The easiest way to fix this, since you're using C++, is printing it normally with std::cout, since std::string supports that through operator overloading:
std::cout << "Follow this command: " << myString;
If, for some reason, you need to extract the C-style string, you can use the c_str() method of std::string to get a const char * that is null-terminated. Using your example:
#include <iostream>
#include <string>
#include <stdio.h>
int main()
{
using namespace std;
string myString = "Press ENTER to quit program!";
cout << "Come up and C++ me some time." << endl;
printf("Follow this command: %s", myString.c_str()); //note the use of c_str
cin.get();
return 0;
}
If you want a function that is like printf, but type safe, look into variadic templates (C++11, supported on all major compilers as of MSVC12). You can find an example of one here. There's nothing I know of implemented like that in the standard library, but there might be in Boost, specifically boost::format.
[1]: This means that you can pass any number of arguments, but the function relies on you to tell it the number and types of those arguments. In the case of printf, that means a string with encoded type information like %d meaning int. If you lie about the type or number, the function has no standard way of knowing, although some compilers have the ability to check and give warnings when you lie.
Please don't use printf("%s", your_string.c_str());
Use cout << your_string; instead. Short, simple and typesafe. In fact, when you're writing C++, you generally want to avoid printf entirely -- it's a leftover from C that's rarely needed or useful in C++.

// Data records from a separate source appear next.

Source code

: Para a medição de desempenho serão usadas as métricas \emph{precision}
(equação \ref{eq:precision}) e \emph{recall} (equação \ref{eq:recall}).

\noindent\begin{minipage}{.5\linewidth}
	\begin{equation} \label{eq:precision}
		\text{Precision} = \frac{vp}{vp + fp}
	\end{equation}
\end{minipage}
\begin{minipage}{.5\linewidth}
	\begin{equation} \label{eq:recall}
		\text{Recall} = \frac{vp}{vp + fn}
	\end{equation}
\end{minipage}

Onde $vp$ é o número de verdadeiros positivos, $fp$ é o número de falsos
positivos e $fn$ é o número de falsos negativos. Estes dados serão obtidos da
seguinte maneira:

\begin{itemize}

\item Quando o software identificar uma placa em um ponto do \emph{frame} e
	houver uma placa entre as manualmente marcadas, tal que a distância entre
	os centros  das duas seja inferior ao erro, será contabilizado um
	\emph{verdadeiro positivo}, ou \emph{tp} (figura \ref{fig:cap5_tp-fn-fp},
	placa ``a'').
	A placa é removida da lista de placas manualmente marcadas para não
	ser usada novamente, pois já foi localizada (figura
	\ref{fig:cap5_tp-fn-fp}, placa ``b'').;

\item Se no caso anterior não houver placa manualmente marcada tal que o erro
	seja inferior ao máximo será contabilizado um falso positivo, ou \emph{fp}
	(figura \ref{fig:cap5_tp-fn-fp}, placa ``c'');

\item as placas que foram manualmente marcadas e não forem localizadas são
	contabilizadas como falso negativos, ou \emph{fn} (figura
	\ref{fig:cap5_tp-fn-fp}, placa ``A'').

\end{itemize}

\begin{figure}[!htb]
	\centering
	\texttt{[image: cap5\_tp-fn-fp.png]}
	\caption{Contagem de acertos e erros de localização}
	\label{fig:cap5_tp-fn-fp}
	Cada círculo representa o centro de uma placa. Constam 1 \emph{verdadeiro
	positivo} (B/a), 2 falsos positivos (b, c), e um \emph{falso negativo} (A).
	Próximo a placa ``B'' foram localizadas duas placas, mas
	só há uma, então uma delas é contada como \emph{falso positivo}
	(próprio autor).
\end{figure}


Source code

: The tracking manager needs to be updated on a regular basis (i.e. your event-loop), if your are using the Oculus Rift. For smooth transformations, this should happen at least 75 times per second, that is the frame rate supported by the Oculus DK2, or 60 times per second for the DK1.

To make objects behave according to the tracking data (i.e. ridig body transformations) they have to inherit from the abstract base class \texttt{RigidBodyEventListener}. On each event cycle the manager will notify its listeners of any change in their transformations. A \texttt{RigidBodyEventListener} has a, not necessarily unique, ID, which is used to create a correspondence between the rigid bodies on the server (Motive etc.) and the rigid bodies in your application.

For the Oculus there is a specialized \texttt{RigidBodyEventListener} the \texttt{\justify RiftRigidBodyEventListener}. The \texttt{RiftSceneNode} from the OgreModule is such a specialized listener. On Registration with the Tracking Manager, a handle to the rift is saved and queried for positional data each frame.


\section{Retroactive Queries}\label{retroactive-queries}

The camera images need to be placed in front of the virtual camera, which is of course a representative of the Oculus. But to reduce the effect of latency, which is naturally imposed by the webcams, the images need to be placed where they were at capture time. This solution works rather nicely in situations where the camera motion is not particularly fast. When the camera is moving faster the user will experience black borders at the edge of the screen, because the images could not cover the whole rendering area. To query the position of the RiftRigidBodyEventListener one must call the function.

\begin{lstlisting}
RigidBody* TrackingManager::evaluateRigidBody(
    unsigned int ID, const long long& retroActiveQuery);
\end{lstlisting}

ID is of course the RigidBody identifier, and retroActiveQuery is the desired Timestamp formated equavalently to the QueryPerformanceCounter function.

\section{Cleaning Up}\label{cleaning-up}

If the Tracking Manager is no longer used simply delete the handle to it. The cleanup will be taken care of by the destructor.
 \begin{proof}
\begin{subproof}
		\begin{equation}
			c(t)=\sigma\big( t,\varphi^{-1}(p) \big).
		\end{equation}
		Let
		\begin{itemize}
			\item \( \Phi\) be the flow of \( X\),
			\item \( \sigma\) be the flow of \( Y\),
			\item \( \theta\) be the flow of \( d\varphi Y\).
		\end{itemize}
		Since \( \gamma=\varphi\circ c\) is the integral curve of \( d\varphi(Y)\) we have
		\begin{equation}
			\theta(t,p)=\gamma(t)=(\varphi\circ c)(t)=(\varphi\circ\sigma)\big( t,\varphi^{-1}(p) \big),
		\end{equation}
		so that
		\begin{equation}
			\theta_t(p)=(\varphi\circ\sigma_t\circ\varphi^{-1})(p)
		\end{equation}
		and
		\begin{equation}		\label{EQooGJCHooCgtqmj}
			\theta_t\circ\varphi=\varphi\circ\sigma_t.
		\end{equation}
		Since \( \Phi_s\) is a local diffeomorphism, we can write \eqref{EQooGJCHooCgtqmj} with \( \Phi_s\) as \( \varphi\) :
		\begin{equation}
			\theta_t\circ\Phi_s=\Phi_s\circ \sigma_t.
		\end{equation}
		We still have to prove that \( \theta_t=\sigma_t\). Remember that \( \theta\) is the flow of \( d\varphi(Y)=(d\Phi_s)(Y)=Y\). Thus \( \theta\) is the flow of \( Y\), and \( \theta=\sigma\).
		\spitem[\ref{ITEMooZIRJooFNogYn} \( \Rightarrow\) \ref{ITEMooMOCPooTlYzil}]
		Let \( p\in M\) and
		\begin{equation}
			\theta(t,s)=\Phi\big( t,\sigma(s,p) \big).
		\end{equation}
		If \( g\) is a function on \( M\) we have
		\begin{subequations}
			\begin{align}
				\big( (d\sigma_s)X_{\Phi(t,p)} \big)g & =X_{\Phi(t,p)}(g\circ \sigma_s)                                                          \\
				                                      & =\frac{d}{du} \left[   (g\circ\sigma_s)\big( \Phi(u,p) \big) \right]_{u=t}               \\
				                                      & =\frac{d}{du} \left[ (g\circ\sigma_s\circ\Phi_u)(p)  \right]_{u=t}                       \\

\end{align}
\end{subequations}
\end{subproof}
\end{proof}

As to why you should use cout instead of printf, the reasons are numerous. Here's a sampling of a few of the most obvious:
As the question shows, printf isn't type-safe. If the type you pass differs from that given in the conversion specifier, printf will try to use whatever it finds on the stack as if it were the specified type, giving undefined behavior. Some compilers can warn about this under some circumstances, but some compilers can't/won't at all, and none can under all circumstances.
printf isn't extensible. You can only pass primitive types to it. The set of conversion specifiers it understands is hard-coded in its implementation, and there's no way for you to add more/others. Most well-written C++ should use these types primarily to implement types oriented toward the problem being solved.
It makes decent formatting much more difficult. For an obvious example, when you're printing numbers for people to read, you typically want to insert thousands separators every few digits. The exact number of digits and the characters used as separators varies, but cout has that covered as well. For example:
std::locale loc("");
std::cout.imbue(loc);
std::cout << 123456.78;
The nameless locale (the "") picks a locale based on the user's configuration. Therefore, on my machine (configured for US English) this prints out as 123,456.78. For somebody who has their computer configured for (say) Germany, it would print out something like 123.456,78. For somebody with it configured for India, it would print out as 1,23,456.78 (and of course there are many others). With printf I get exactly one result: 123456.78. It is consistent, but it's consistently wrong for everybody everywhere. Essentially the only way to work around it is to do the formatting separately, then pass the result as a string to printf, because printf itself simply will not do the job correctly.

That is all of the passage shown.